▼▼▼
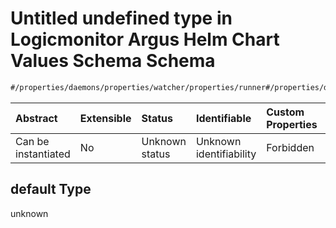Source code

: # Untitled undefined type in Logicmonitor Argus Helm Chart Values Schema Schema

```txt
#/properties/daemons/properties/watcher/properties/runner#/properties/daemons/properties/watcher/properties/runner/default
```



| Abstract            | Extensible | Status         | Identifiable            | Custom Properties | Additional Properties | Access Restrictions | Defined In                                                        |
| :------------------ | :--------- | :------------- | :---------------------- | :---------------- | :-------------------- | :------------------ | :---------------------------------------------------------------- |
| Can be instantiated | No         | Unknown status | Unknown identifiability | Forbidden         | Allowed               | none                | [values.schema.json\*](values.schema.json "open original schema") |

## default Type

unknown
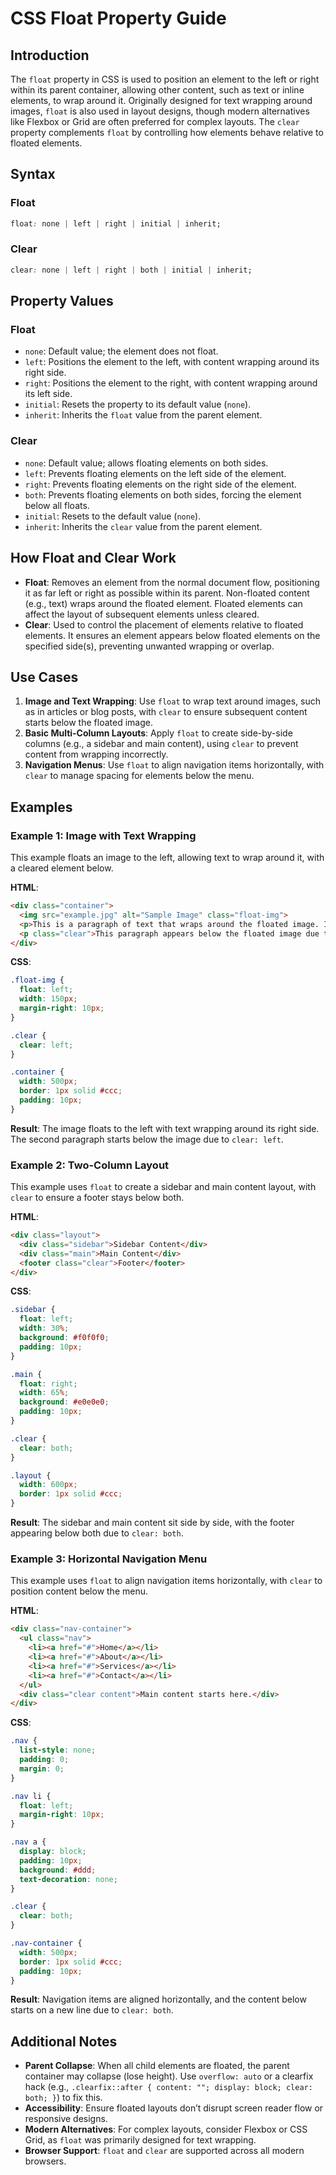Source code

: # CSS Float Property Guide

## Introduction
The `float` property in CSS is used to position an element to the left or right within its parent container, allowing other content, such as text or inline elements, to wrap around it. Originally designed for text wrapping around images, `float` is also used in layout designs, though modern alternatives like Flexbox or Grid are often preferred for complex layouts. The `clear` property complements `float` by controlling how elements behave relative to floated elements.

## Syntax
### Float
```css
float: none | left | right | initial | inherit;
```

### Clear
```css
clear: none | left | right | both | initial | inherit;
```

## Property Values

### Float
- `none`: Default value; the element does not float.
- `left`: Positions the element to the left, with content wrapping around its right side.
- `right`: Positions the element to the right, with content wrapping around its left side.
- `initial`: Resets the property to its default value (`none`).
- `inherit`: Inherits the `float` value from the parent element.

### Clear
- `none`: Default value; allows floating elements on both sides.
- `left`: Prevents floating elements on the left side of the element.
- `right`: Prevents floating elements on the right side of the element.
- `both`: Prevents floating elements on both sides, forcing the element below all floats.
- `initial`: Resets to the default value (`none`).
- `inherit`: Inherits the `clear` value from the parent element.

## How Float and Clear Work
- **Float**: Removes an element from the normal document flow, positioning it as far left or right as possible within its parent. Non-floated content (e.g., text) wraps around the floated element. Floated elements can affect the layout of subsequent elements unless cleared.
- **Clear**: Used to control the placement of elements relative to floated elements. It ensures an element appears below floated elements on the specified side(s), preventing unwanted wrapping or overlap.

## Use Cases
1. **Image and Text Wrapping**: Use `float` to wrap text around images, such as in articles or blog posts, with `clear` to ensure subsequent content starts below the floated image.
2. **Basic Multi-Column Layouts**: Apply `float` to create side-by-side columns (e.g., a sidebar and main content), using `clear` to prevent content from wrapping incorrectly.
3. **Navigation Menus**: Use `float` to align navigation items horizontally, with `clear` to manage spacing for elements below the menu.

## Examples

### Example 1: Image with Text Wrapping
This example floats an image to the left, allowing text to wrap around it, with a cleared element below.

**HTML**:
```html
<div class="container">
  <img src="example.jpg" alt="Sample Image" class="float-img">
  <p>This is a paragraph of text that wraps around the floated image. It demonstrates how text flows naturally around a floated element.</p>
  <p class="clear">This paragraph appears below the floated image due to the clear property.</p>
</div>
```

**CSS**:
```css
.float-img {
  float: left;
  width: 150px;
  margin-right: 10px;
}

.clear {
  clear: left;
}

.container {
  width: 500px;
  border: 1px solid #ccc;
  padding: 10px;
}
```

**Result**: The image floats to the left with text wrapping around its right side. The second paragraph starts below the image due to `clear: left`.

### Example 2: Two-Column Layout
This example uses `float` to create a sidebar and main content layout, with `clear` to ensure a footer stays below both.

**HTML**:
```html
<div class="layout">
  <div class="sidebar">Sidebar Content</div>
  <div class="main">Main Content</div>
  <footer class="clear">Footer</footer>
</div>
```

**CSS**:
```css
.sidebar {
  float: left;
  width: 30%;
  background: #f0f0f0;
  padding: 10px;
}

.main {
  float: right;
  width: 65%;
  background: #e0e0e0;
  padding: 10px;
}

.clear {
  clear: both;
}

.layout {
  width: 600px;
  border: 1px solid #ccc;
}
```

**Result**: The sidebar and main content sit side by side, with the footer appearing below both due to `clear: both`.

### Example 3: Horizontal Navigation Menu
This example uses `float` to align navigation items horizontally, with `clear` to position content below the menu.

**HTML**:
```html
<div class="nav-container">
  <ul class="nav">
    <li><a href="#">Home</a></li>
    <li><a href="#">About</a></li>
    <li><a href="#">Services</a></li>
    <li><a href="#">Contact</a></li>
  </ul>
  <div class="clear content">Main content starts here.</div>
</div>
```

**CSS**:
```css
.nav {
  list-style: none;
  padding: 0;
  margin: 0;
}

.nav li {
  float: left;
  margin-right: 10px;
}

.nav a {
  display: block;
  padding: 10px;
  background: #ddd;
  text-decoration: none;
}

.clear {
  clear: both;
}

.nav-container {
  width: 500px;
  border: 1px solid #ccc;
  padding: 10px;
}
```

**Result**: Navigation items are aligned horizontally, and the content below starts on a new line due to `clear: both`.

## Additional Notes
- **Parent Collapse**: When all child elements are floated, the parent container may collapse (lose height). Use `overflow: auto` or a clearfix hack (e.g., `.clearfix::after { content: ""; display: block; clear: both; }`) to fix this.
- **Accessibility**: Ensure floated layouts don’t disrupt screen reader flow or responsive designs.
- **Modern Alternatives**: For complex layouts, consider Flexbox or CSS Grid, as `float` was primarily designed for text wrapping.
- **Browser Support**: `float` and `clear` are supported across all modern browsers.
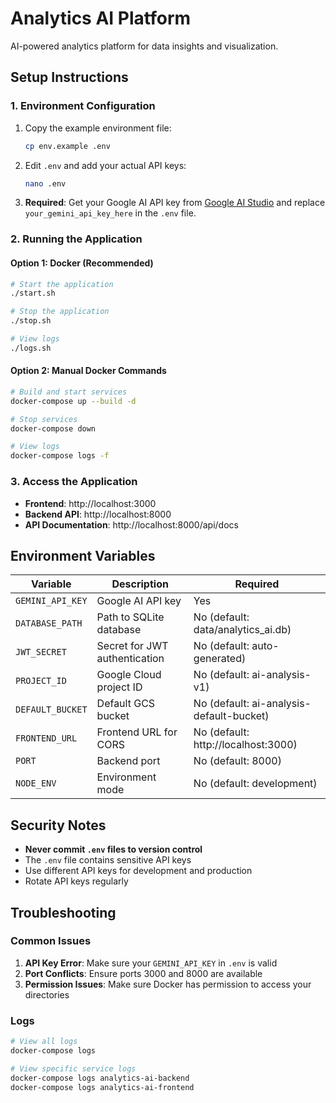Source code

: # Analytics AI Platform

AI-powered analytics platform for data insights and visualization.

## Setup Instructions

### 1. Environment Configuration

1. Copy the example environment file:
   ```bash
   cp env.example .env
   ```

2. Edit `.env` and add your actual API keys:
   ```bash
   nano .env
   ```

3. **Required**: Get your Google AI API key from [Google AI Studio](https://makersuite.google.com/app/apikey) and replace `your_gemini_api_key_here` in the `.env` file.

### 2. Running the Application

#### Option 1: Docker (Recommended)
```bash
# Start the application
./start.sh

# Stop the application
./stop.sh

# View logs
./logs.sh
```

#### Option 2: Manual Docker Commands
```bash
# Build and start services
docker-compose up --build -d

# Stop services
docker-compose down

# View logs
docker-compose logs -f
```

### 3. Access the Application

- **Frontend**: http://localhost:3000
- **Backend API**: http://localhost:8000
- **API Documentation**: http://localhost:8000/api/docs

## Environment Variables

| Variable | Description | Required |
|----------|-------------|----------|
| `GEMINI_API_KEY` | Google AI API key | Yes |
| `DATABASE_PATH` | Path to SQLite database | No (default: data/analytics_ai.db) |
| `JWT_SECRET` | Secret for JWT authentication | No (default: auto-generated) |
| `PROJECT_ID` | Google Cloud project ID | No (default: ai-analysis-v1) |
| `DEFAULT_BUCKET` | Default GCS bucket | No (default: ai-analysis-default-bucket) |
| `FRONTEND_URL` | Frontend URL for CORS | No (default: http://localhost:3000) |
| `PORT` | Backend port | No (default: 8000) |
| `NODE_ENV` | Environment mode | No (default: development) |

## Security Notes

- **Never commit `.env` files to version control**
- The `.env` file contains sensitive API keys
- Use different API keys for development and production
- Rotate API keys regularly

## Troubleshooting

### Common Issues

1. **API Key Error**: Make sure your `GEMINI_API_KEY` in `.env` is valid
2. **Port Conflicts**: Ensure ports 3000 and 8000 are available
3. **Permission Issues**: Make sure Docker has permission to access your directories

### Logs
```bash
# View all logs
docker-compose logs

# View specific service logs
docker-compose logs analytics-ai-backend
docker-compose logs analytics-ai-frontend
```
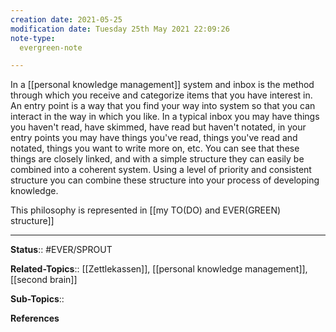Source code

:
 ```yaml
---
creation date: 2021-05-25
modification date: Tuesday 25th May 2021 22:09:26
note-type: 
  evergreen-note

---
```


In a [[personal knowledge management]] system and inbox is the method through which you receive and categorize items that you have interest in. An entry point is a way that you find your way into system so that you can interact in the way in which you like. In a typical inbox you may have things you haven't read, have skimmed, have read but haven't notated, in your entry points you may have things you've read, things you've read and notated, things you want to write more on, etc. You can see that these things are closely linked, and with a simple structure they can easily be combined into a coherent system. Using a level of priority and consistent structure you can combine these structure into your process of developing knowledge. 

This philosophy is represented in [[my TO(DO) and EVER(GREEN) structure]]

---

**Status**:: #EVER/SPROUT  

**Related-Topics**:: [[Zettlekassen]], [[personal knowledge management]], [[second brain]]
	
**Sub-Topics**::
	
**References**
▲▲▲
== Exercise directions ==
The lines to extract from the data above begin with the line containing "(default: auto-generated) |" and end with the line containing "sensitive API keys". Extract them exactly, including both.

== Task answer ==
| `JWT_SECRET` | Secret for JWT authentication | No (default: auto-generated) |
| `PROJECT_ID` | Google Cloud project ID | No (default: ai-analysis-v1) |
| `DEFAULT_BUCKET` | Default GCS bucket | No (default: ai-analysis-default-bucket) |
| `FRONTEND_URL` | Frontend URL for CORS | No (default: http://localhost:3000) |
| `PORT` | Backend port | No (default: 8000) |
| `NODE_ENV` | Environment mode | No (default: development) |

## Security Notes

- **Never commit `.env` files to version control**
- The `.env` file contains sensitive API keys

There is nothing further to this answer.